Well, I have always felt that concentration camps, though they’re a phenomenon of totalitarian states, are also the logical conclusion of contemporary life. If you complain of people being shot down in the streets, of the absence of communication or social responsibility, of the rise of everyday violence which people have become accustomed to, and the dehumanization of feelings, then the ultimate development on an organized social level is the concentration camp. Camps didn’t happen in Africa where people had no connection with the basic development of Western civilization. They happened in the heart of Europe, in a country, for example, which was probably less anti-Semitic than other countries, like France. The Dreyfus case did not happen in Germany. In this play the question is, what is there between people that is indestructible? The concentration camp is the final expression of human separateness and its ultimate consequence. It is organized abandonment . . . one of the prime themes of After the Fall.

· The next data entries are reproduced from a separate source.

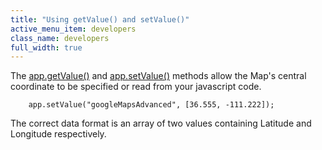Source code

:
 ```yaml
---
title: "Using getValue() and setValue()"
active_menu_item: developers
class_name: developers
full_width: true
---
```



The [app.getValue()](../../../scripting-apis/client-api/widget-data-state-manipulation/refgetvalue) and [app.setValue()](../../../scripting-apis/client-api/widget-data-state-manipulation/refsetvalue) methods allow the Map's central coordinate to be specified or read from your javascript code.

        app.setValue("googleMapsAdvanced", [36.555, -111.222]);
   

The correct data format is an array of two values containing Latitude and Longitude respectively.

This is one in a series that will post on Wednesdays. If you’d like to read more of what people such as Arthur Miller, Sam Shepard, Joyce Carol Oates and other famous — and not so famous — playwrights have to say about the art and craft of writing for the stage, type “On Playwriting” into the small sidebar window and tap the “Search” button. (Arthur Miller On Playwriting part VIII will post next Wednesday.)


Arthur Miller On Playwriting

January 4, 2012

Adapted from Paris Review: The Art of Theater No. 2

Interviewed by Olga Carlisle and Rose Styron

In a short story, or any kind of prose, I still can’t escape the feeling of a certain arbitrary quality . . . . To me the great thing is to write a good play, and when I’m writing a short story it’s as though I’m saying to myself, Well, I’m only doing this because I’m not writing a play at the moment. There’s guilt connected with it . . . . I think I reserve for plays those things that take a kind of excruciating effort.

The first play I wrote was in Michigan in 1935. It was written on a spring vacation in six days. I was so young that I dared do such things, begin it and finish it in a week. I’d seen about two plays in my life, so I didn’t know how long an act was supposed to be, but across the hall there was a fellow who did the costumes for the University theater and he said, “Well, it’s roughly forty minutes.” . . . .  As it turned out, the acts were longer than that, but the sense of the timing was in me even from the beginning, and the play had a form right from the start.

Being a playwright was always the maximum idea. I’d always felt that the theater was the most exciting and the most demanding form one could try to master. When I began to write, one assumed inevitably that one was in the mainstream that began with Aeschylus and went through about twenty-five hundred years of playwriting.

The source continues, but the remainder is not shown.